If list: List containing several strings and/or Callable.

required
initial_train_size int

Number of samples in the initial train split. The backtest forecaster is trained using the first initial_train_size observations.

required
fixed_train_size bool

If True, train size doesn't increase but moves by steps in each iteration.

True
exog Union[pandas.core.series.Series, pandas.core.frame.DataFrame]

Exogenous variable/s included as predictor/s. Must have the same number of observations as y and should be aligned so that y[i] is regressed on exog[i].

None
refit bool

Whether to re-fit the forecaster in each iteration.

False
alpha Optional[float]

The confidence intervals for the forecasts are (1 - alpha) %. If both, alpha and interval are provided, alpha will be used.

None
interval Optional[list]

Confidence of the prediction interval estimated. The values must be symmetric. Sequence of percentiles to compute, which must be between 0 and 100 inclusive. For example, interval of 95% should be as interval = [2.5, 97.5]. If both, alpha and interval are provided, alpha will be used.

None
verbose bool

Print number of folds and index of training and validation sets used for backtesting.

False

Returns:

Type Description
Tuple[Union[float, list], pandas.core.frame.DataFrame]

Value(s) of the metric(s).

Source code in skforecast\model_selection_sarimax\model_selection_sarimax.py
def backtesting_sarimax(
    forecaster,
    y: pd.Series,
    steps: int,
    metric: Union[str, Callable, list],
    initial_train_size: int,
    fixed_train_size: bool=True,
    exog: Optional[Union[pd.Series, pd.DataFrame]]=None,
    refit: bool=False,
    alpha: Optional[float]=None,
    interval: Optional[list]=None,
    verbose: bool=False
) -> Tuple[Union[float, list], pd.DataFrame]:
    """
    Backtesting of ForecasterSarimax.

    If `refit` is False, the model is trained only once using the `initial_train_size`
    first observations. If `refit` is True, the model is trained in each iteration
    increasing the training set.
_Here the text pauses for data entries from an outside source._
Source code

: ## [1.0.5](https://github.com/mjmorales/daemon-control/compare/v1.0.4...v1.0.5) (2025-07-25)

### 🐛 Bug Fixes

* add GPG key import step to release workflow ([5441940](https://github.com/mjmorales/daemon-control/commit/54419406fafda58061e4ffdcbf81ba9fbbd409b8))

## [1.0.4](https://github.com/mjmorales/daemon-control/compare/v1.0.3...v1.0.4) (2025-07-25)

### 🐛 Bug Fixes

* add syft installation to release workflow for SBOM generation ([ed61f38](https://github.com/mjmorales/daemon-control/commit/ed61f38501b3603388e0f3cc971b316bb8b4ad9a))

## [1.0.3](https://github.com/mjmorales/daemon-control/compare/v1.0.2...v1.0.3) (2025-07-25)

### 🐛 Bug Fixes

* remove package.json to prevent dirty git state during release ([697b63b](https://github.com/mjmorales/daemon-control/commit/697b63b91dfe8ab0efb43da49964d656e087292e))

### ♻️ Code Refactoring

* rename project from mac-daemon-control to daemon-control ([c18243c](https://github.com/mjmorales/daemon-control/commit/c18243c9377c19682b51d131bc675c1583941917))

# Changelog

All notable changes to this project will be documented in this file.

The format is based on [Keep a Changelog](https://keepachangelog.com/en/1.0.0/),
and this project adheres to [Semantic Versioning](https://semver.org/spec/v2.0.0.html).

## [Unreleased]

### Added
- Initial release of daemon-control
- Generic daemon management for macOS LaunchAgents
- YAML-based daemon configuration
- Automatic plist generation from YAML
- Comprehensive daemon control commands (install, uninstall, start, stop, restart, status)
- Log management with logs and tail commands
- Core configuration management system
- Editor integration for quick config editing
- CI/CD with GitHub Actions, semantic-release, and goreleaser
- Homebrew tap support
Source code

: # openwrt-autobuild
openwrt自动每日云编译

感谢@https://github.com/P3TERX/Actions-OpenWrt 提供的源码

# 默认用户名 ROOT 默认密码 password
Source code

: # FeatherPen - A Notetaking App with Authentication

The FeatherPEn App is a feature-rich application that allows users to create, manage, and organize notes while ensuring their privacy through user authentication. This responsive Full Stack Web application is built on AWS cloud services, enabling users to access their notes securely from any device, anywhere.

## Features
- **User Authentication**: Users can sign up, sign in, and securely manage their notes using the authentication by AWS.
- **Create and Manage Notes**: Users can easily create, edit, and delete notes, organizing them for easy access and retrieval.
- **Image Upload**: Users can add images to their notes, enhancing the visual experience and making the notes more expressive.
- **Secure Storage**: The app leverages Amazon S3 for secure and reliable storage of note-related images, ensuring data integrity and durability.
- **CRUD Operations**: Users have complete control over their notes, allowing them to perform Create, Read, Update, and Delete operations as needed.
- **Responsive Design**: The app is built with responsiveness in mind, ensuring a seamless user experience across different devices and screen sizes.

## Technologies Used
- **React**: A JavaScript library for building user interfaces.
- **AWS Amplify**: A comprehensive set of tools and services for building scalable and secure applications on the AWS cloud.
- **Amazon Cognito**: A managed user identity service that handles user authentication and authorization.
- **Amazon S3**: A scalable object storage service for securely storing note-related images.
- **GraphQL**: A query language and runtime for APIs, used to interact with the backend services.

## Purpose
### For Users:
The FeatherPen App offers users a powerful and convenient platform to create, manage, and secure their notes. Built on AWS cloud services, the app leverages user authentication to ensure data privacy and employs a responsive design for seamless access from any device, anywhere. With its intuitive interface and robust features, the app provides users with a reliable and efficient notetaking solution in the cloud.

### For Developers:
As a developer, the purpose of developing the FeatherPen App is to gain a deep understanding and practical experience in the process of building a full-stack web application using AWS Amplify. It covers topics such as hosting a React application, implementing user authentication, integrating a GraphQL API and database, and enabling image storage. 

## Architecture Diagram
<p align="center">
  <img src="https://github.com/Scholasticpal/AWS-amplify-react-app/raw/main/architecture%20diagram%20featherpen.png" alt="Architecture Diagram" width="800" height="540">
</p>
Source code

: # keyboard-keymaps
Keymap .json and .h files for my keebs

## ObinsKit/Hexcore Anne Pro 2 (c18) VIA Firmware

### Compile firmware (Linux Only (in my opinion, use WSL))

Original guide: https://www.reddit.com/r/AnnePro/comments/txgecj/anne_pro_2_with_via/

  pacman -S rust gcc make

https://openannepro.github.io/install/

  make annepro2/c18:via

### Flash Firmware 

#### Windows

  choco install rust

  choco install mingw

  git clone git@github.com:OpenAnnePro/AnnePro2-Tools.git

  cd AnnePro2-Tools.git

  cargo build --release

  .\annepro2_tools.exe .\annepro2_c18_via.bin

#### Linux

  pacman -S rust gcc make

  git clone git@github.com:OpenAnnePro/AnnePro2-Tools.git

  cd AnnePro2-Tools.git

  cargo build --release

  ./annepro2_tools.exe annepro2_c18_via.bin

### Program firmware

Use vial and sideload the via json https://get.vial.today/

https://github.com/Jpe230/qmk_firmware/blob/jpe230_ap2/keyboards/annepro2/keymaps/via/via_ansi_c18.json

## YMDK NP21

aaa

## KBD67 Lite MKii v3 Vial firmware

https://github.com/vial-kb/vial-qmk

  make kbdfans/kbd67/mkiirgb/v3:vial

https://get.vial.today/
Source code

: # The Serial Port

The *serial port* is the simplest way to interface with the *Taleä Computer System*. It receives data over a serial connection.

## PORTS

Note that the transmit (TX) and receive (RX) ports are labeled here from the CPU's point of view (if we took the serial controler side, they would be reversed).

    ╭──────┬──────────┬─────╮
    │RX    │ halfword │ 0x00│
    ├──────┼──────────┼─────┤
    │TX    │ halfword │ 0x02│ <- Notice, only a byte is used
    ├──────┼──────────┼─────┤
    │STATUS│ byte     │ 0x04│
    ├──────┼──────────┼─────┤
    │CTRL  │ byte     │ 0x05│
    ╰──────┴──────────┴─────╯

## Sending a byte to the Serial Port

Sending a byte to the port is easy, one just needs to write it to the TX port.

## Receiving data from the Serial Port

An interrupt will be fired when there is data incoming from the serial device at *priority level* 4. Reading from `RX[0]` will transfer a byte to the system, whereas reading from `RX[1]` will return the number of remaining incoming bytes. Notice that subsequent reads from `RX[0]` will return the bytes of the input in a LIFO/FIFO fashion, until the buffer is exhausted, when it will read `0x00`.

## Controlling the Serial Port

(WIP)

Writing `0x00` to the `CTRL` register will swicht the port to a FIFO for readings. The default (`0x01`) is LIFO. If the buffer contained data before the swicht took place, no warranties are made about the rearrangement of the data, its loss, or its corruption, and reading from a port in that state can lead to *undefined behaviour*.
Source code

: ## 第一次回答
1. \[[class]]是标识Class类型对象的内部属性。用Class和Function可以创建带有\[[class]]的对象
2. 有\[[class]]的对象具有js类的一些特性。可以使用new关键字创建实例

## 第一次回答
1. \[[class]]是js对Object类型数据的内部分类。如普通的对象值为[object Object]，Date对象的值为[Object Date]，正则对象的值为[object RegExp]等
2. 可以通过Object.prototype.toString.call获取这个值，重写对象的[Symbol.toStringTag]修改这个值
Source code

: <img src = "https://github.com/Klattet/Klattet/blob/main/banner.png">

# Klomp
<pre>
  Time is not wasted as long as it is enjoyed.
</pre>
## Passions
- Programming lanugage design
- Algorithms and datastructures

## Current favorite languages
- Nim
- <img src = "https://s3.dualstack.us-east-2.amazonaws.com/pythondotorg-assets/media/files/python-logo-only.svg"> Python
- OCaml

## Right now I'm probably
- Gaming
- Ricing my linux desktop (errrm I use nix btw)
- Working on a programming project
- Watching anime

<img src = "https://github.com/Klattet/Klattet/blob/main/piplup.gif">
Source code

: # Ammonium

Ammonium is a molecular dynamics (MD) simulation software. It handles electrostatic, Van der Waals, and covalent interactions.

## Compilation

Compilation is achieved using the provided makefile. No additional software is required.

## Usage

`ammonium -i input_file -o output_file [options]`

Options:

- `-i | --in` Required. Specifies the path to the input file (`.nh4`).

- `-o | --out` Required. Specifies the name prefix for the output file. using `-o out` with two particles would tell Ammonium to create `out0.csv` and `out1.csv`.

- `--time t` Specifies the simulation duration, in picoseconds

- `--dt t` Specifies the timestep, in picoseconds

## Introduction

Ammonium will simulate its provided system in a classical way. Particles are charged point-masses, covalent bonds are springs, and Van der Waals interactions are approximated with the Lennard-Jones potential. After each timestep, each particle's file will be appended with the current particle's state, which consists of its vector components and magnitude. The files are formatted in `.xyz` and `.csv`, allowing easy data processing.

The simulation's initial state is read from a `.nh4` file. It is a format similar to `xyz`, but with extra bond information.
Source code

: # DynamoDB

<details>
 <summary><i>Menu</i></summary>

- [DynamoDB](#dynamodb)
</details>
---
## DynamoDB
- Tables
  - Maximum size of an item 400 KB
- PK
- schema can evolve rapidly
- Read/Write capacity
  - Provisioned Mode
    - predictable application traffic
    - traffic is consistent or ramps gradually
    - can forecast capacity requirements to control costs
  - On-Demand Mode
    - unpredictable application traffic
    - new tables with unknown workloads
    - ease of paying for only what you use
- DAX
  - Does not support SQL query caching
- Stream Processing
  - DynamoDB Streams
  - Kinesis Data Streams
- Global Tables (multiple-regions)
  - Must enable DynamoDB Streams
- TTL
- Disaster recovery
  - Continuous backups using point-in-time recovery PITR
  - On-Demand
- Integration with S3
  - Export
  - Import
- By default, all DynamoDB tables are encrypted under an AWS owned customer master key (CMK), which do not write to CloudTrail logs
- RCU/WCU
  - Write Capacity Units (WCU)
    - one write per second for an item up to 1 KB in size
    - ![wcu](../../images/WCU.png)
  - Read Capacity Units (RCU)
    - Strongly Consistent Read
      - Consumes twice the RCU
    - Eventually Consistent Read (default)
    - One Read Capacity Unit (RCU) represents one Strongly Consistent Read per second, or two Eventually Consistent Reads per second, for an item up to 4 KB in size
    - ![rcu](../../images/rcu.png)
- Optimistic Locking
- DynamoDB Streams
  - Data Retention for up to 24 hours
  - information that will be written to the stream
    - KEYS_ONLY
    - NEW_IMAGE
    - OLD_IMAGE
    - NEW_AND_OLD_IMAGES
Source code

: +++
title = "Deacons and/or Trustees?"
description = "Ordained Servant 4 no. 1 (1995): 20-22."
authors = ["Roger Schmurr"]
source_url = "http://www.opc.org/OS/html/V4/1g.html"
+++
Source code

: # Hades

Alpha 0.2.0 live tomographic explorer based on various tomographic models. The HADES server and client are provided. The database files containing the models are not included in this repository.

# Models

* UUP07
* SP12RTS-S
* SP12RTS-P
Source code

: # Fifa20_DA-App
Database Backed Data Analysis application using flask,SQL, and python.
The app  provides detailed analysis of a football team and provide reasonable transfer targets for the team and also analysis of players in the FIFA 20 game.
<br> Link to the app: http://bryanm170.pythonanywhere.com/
A copy of the original forecaster is created so 
    it is not modified during the process.

    Parameters
    ----------
    forecaster : ForecasterSarimax
        Forecaster model.

    y : pandas Series
        Training time series.

    steps : int
        Number of steps to predict.

    metric : str, Callable, list
        Metric used to quantify the goodness of fit of the model.

        If string:
            {'mean_squared_error', 'mean_absolute_error',
             'mean_absolute_percentage_error', 'mean_squared_log_error'}

        If Callable:
            Function with arguments y_true, y_pred that returns a float.

        If list:
            List containing several strings and/or Callable.

    initial_train_size : int
        Number of samples in the initial train split. The backtest forecaster is
        trained using the first `initial_train_size` observations.

    fixed_train_size : bool, default `True`
        If True, train size doesn't increase but moves by `steps` in each iteration.

    exog : pandas Series, pandas DataFrame, default `None`
        Exogenous variable/s included as predictor/s. Must have the same
        number of observations as `y` and should be aligned so that y[i] is
        regressed on exog[i].

    refit : bool, default `False`
        Whether to re-fit the forecaster in each iteration.

    alpha : float, default `0.05`
        The confidence intervals for the forecasts are (1 - alpha) %.
        If both, `alpha` and `interval` are provided, `alpha` will be used.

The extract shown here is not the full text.